Par Juliette Garnier  |   |  526  mots
Boulanger espérait rentabiliser le rachat de Saturn en trois ans.
L'enseigne d'électroménager n'a pas réussi à digérer les 35 magasins Saturn repris il y a un an. Elle doit maintenant reclasser 600 personnes.

Boulanger paye une grosse erreur de timing. Un an après avoir racheté les magasins français de Saturn à l'allemand Metro, l'enseigne d'électroménager élargit son plan de sauvegarde de l'emploi à 600 postes. En février, le distributeur détenu par l'Association familiale Mulliez prévoyait déjà de reclasser 394 personnes. Parmi elles, beaucoup sont employées par la centrale d'achat de Saturn à Ris-Orangis (Essonne) et dans des magasins qui font doublon avec ceux de la centrale de Boulanger à Lesquin (Nord). Quatre mois plus tard, l'enseigne ajoute 200 autres postes. En cause : les suites du rachat de 35 magasins de l'enseigne déficitaire Saturn.

Aucun magasin n'a trouvé peneur

Bouclée en juillet 2011, l'opération qui concernait 2.000 salariés devait permettre à Boulanger de franchir allègrement la barre de 2 milliards d'euros de chiffre d'affaires, de développer sa notoriété d'un coup, partout en France avec plus de 100 magasins, et de mieux aiguillonner Darty, leader absolu du marché de la distribution d'électroménager. Mais depuis, l'enseigne n'est pas parvenue à se défaire de six magasins (Angers, Aubergenville, Le Havre, Mulhouse, Toulon et Tours) dont, , l'Autorité de la Concurrence exigeait la cession pour position dominante régionale dans un délai de six mois.

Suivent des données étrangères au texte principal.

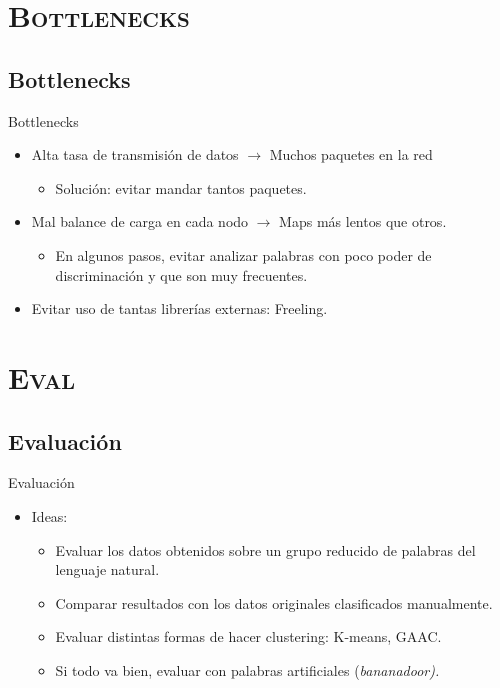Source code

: \documentclass[xcolor=x11names,compress]{beamer}
\renewcommand{\(}{\begin{columns}}
\renewcommand{\)}{\end{columns}}
\newcommand{\<}[1]{\begin{column}{#1}}
\renewcommand{\>}{\end{column}}
\begin{document}
\section{\scshape Bottlenecks}
\subsection{Bottlenecks}
\begin{frame}{Bottlenecks}
\begin{itemize}
\item Alta tasa de transmisión de datos $\rightarrow$ Muchos paquetes en la red
\begin{itemize}
\item Solución: evitar mandar tantos paquetes.
\end{itemize}
\item Mal balance de carga en cada nodo $\rightarrow$ Maps más lentos que otros.
\begin{itemize}
\item En algunos pasos, evitar analizar palabras con poco poder de discriminación y que son muy frecuentes.
\end{itemize}
\item Evitar uso de tantas librerías externas: Freeling.
\end{itemize}
\end{frame}

\section{\scshape Eval}
\subsection{Evaluación}
\begin{frame}{Evaluación}
\begin{itemize}
\item Ideas:
\begin{itemize}
\item Evaluar los datos obtenidos sobre un grupo reducido de palabras del lenguaje natural.
\item Comparar resultados con los datos originales clasificados manualmente.
\item Evaluar distintas formas de hacer clustering: K-means, GAAC.
\item Si todo va bien, evaluar con palabras artificiales (\em bananadoor\em).
\end{itemize}
\end{itemize}
\end{frame}
\end{document}
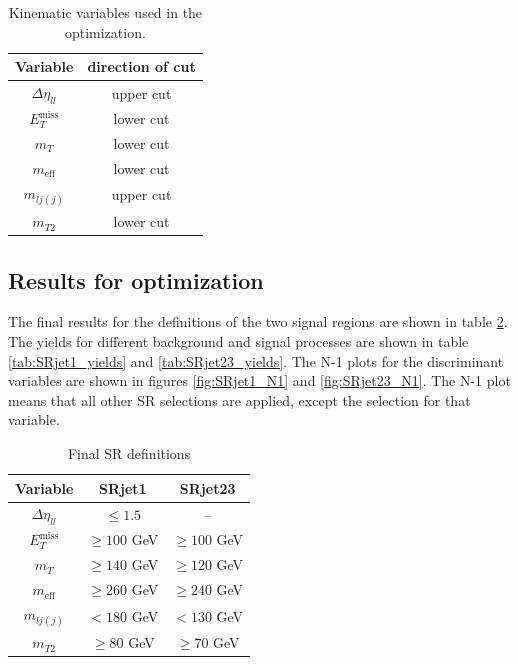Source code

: \begin{table}[htbp]
\centering
\begin{tabular}{|c|c|}
\hline
Variable & direction of cut \\
\hline
\hline
$\Delta \eta_{ll}$ & upper cut \\
\hline
$E_T^{\text{miss}}$ & lower cut \\
\hline
$m_T$ & lower cut \\
\hline
$m_{\text{eff}}$ & lower cut \\
\hline
$m_{lj(j)}$ & upper cut \\
\hline
$m_{T2}$ & lower cut \\
\hline
\end{tabular}
\caption{Kinematic variables used in the optimization.}
\label{tab:variables_optimization}
\end{table}

\subsection{Results for optimization}
The final results for the definitions of the two signal regions are shown in table \ref{tab:SR_Def}.
The yields for different background and signal processes are shown in table \ref{tab:SRjet1_yields} and \ref{tab:SRjet23_yields}.
The N-1 plots for the discriminant variables are shown in figures \ref{fig:SRjet1_N1} and \ref{fig:SRjet23_N1}.
The N-1 plot means that all other SR selections are applied, except the selection for that variable.

\begin{table}[htpb]
\centering
\begin{tabular}{|c|c|c|}
\hline
Variable &  SRjet1 & SRjet23 \\ \hline
$\Delta\eta_{ll}$ & $\leq 1.5$ &  -- \\
$E_T^{\text{miss}}$ &  $\geq 100 $ GeV  & $\geq 100$ GeV\\
$m_T$ & $\geq 140$ GeV & $\geq 120$ GeV \\
$m_{\text{eff}}$ & $\geq 260$ GeV &  $\geq 240$ GeV\\
$m_{lj(j)}$ & $< 180$ GeV &  $< 130$ GeV\\
$m_{T2}$ & $\geq 80$ GeV&  $\geq 70$ GeV \\
\hline
\end{tabular}
\caption{Final SR definitions}
\label{tab:SR_Def}
\end{table}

« Aucun n'a trouvé preneur », déplore Christophe de Rolland, directeur général délégué, chargé depuis trois mois de gérer le dossier Saturn auprès de Francis Cordelette, directeur général de Boulanger. Cette cession était fort compliquée. L'Autorité de la Concurrence exigeait la cession des fonds de commerce à d'autres enseignes d'électroménager. Or, elles sont rares en France ; la principale est Darty. Et le marché de l'électroménager se complique sous la pression du e-commerce (plus de 10% des ventes). Depuis 2011, les ventes de TV chutent. Qui pouvait dès lors s'aventurer à reprendre des anciens magasins Saturn avec leur personnel ?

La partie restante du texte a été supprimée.